Today we finish 5.1 and start 5.2.
Continue **reading** Section 5.2 for next class, and start reading 5.3.
Work through recommended homework questions.

**Tutorials:** Quiz 9 covers 4.6, 5.1 and the first part of 5.2
(orthogonal complements).

**Office hour:** Mon 3:00-3:30, MC103B.

**Help Centers:** Monday-Friday 2:30-6:30 in MC 106.

**T/F:** A matrix with orthogonal columns is called an orthogonal matrix.

**T/F:** An orthogonal matrix must be square.

**Questions:** Why are orthonormal bases great?

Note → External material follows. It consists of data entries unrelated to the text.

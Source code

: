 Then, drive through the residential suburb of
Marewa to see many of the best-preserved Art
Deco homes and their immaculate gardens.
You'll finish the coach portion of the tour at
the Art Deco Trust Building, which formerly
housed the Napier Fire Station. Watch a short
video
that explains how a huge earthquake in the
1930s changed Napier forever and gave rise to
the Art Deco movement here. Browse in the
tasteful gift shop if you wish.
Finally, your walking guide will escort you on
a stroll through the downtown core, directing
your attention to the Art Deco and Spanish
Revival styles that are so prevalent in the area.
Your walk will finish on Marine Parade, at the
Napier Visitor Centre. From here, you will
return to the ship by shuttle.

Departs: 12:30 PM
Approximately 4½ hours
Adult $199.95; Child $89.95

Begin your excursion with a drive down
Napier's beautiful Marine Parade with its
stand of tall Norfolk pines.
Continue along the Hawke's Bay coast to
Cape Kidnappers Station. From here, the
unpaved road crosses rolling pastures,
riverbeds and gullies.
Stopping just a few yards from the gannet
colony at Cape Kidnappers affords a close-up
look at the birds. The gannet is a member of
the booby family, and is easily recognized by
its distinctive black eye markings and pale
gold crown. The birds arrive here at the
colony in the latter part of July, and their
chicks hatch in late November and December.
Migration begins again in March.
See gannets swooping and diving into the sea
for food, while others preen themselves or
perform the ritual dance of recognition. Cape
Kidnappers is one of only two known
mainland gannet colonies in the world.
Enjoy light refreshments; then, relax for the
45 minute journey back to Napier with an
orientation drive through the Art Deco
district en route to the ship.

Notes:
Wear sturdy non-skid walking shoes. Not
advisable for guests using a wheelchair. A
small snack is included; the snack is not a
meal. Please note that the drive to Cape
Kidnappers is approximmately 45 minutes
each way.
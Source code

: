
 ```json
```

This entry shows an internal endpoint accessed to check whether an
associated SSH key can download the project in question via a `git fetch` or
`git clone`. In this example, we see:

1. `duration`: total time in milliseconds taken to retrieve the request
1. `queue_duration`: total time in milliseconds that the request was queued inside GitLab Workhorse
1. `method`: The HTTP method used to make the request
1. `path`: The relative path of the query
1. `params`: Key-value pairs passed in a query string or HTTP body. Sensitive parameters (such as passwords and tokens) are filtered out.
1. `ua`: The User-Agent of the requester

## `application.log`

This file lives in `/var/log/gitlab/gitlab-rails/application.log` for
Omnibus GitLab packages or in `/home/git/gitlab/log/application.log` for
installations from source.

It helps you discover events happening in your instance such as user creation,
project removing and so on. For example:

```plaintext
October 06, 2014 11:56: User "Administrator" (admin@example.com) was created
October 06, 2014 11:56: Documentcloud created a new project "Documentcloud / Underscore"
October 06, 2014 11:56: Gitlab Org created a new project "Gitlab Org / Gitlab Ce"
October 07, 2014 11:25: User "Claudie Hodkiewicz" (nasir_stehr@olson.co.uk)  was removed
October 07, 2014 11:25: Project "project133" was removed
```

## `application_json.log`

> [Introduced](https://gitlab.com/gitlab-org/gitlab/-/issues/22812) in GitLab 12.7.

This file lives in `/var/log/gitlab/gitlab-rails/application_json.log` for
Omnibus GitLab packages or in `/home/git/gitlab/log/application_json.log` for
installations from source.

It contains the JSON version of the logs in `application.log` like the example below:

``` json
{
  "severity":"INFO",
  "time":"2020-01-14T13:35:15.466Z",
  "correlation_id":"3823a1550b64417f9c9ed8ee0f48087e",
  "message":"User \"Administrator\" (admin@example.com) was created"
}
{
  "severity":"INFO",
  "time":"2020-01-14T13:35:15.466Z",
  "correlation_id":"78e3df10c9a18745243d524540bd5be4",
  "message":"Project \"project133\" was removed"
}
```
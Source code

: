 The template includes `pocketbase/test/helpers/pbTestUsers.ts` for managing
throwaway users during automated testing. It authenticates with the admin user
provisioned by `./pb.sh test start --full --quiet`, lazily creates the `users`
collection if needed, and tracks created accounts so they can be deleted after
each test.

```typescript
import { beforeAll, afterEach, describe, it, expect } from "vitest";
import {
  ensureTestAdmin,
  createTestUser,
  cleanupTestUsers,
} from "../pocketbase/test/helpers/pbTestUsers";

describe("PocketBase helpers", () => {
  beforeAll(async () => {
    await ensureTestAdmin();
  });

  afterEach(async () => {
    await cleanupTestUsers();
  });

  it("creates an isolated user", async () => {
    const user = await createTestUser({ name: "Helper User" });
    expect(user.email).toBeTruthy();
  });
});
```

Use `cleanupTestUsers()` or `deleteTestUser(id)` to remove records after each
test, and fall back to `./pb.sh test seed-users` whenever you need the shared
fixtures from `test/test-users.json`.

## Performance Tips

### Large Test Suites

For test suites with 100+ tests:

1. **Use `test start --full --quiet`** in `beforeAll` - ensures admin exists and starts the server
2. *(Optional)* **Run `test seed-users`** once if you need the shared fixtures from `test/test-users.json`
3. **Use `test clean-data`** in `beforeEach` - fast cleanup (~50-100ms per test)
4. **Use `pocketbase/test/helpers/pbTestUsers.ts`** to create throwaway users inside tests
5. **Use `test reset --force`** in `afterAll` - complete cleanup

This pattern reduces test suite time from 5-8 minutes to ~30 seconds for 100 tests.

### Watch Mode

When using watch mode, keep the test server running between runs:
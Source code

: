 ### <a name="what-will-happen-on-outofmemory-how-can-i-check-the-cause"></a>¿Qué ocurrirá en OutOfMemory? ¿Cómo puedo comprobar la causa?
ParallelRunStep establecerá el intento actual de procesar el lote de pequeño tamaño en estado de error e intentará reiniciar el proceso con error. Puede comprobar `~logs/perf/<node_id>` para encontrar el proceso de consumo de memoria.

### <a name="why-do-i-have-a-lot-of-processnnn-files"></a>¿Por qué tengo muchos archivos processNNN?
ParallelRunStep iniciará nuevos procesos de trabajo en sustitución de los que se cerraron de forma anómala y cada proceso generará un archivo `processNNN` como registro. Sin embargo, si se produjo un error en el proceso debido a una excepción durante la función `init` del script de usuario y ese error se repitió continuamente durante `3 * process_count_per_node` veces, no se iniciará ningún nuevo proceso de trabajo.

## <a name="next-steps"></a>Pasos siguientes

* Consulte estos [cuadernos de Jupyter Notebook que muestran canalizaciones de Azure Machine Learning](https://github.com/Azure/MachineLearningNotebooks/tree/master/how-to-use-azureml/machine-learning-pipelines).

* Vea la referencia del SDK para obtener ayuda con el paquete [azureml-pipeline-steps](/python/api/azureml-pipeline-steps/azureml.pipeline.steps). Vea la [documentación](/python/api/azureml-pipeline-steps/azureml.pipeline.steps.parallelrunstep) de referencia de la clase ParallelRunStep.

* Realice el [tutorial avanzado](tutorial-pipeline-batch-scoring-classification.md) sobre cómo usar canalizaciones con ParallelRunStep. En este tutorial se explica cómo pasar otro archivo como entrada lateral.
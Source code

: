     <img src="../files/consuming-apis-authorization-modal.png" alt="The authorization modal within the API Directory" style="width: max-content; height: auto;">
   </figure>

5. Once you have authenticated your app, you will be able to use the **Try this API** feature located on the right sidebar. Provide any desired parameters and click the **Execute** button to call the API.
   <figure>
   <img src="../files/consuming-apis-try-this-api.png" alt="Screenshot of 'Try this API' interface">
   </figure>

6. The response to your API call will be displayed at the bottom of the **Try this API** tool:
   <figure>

Are orthogonal
bases great too?

**Definition:**
A set of vectors $\{ \vv_1, \vv_2, \ldots, \vv_k \}$ in $\R^n$ is
an **orthogonal set** if $\vv_i \cdot \vv_j = 0$ for $i \neq j$.
If it an **orthonormal set** if in addition $\vv_i \cdot \vv_i = 1$
for each $i$, i.e., each vector is a unit vector.

**Theorem 5.1:** An orthogonal set of nonzero vectors is always linearly independent.

**Definition:** An **orthogonal basis** for a subspace $W$ of
$\R^n$ is a basis of $W$ that is an orthogonal set.
An **orthonormal basis** is a basis that is an orthonormal set.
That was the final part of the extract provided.